[[ Data for this exercise open ]]

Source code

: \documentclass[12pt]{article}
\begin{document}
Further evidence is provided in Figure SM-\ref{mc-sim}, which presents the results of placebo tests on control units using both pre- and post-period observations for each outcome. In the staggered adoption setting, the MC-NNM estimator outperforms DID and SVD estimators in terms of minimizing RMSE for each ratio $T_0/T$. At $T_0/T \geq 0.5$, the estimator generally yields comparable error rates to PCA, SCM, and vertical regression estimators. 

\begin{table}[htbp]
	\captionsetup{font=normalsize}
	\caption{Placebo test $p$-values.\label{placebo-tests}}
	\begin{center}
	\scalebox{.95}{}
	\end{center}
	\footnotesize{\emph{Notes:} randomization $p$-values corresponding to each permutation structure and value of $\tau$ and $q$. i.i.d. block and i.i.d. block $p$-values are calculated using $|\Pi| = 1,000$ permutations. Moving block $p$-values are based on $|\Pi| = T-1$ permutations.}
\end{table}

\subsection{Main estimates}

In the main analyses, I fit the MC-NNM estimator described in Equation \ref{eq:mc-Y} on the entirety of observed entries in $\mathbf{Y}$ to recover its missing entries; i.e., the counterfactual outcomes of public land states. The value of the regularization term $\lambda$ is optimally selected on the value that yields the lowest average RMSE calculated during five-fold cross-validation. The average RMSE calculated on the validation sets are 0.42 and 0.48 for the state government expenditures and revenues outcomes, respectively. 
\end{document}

[[ Data for this exercise closed ]]

● **Instructions to follow**
Return only the number of lines in the listing that contain the word "begin".

● **Answer**
3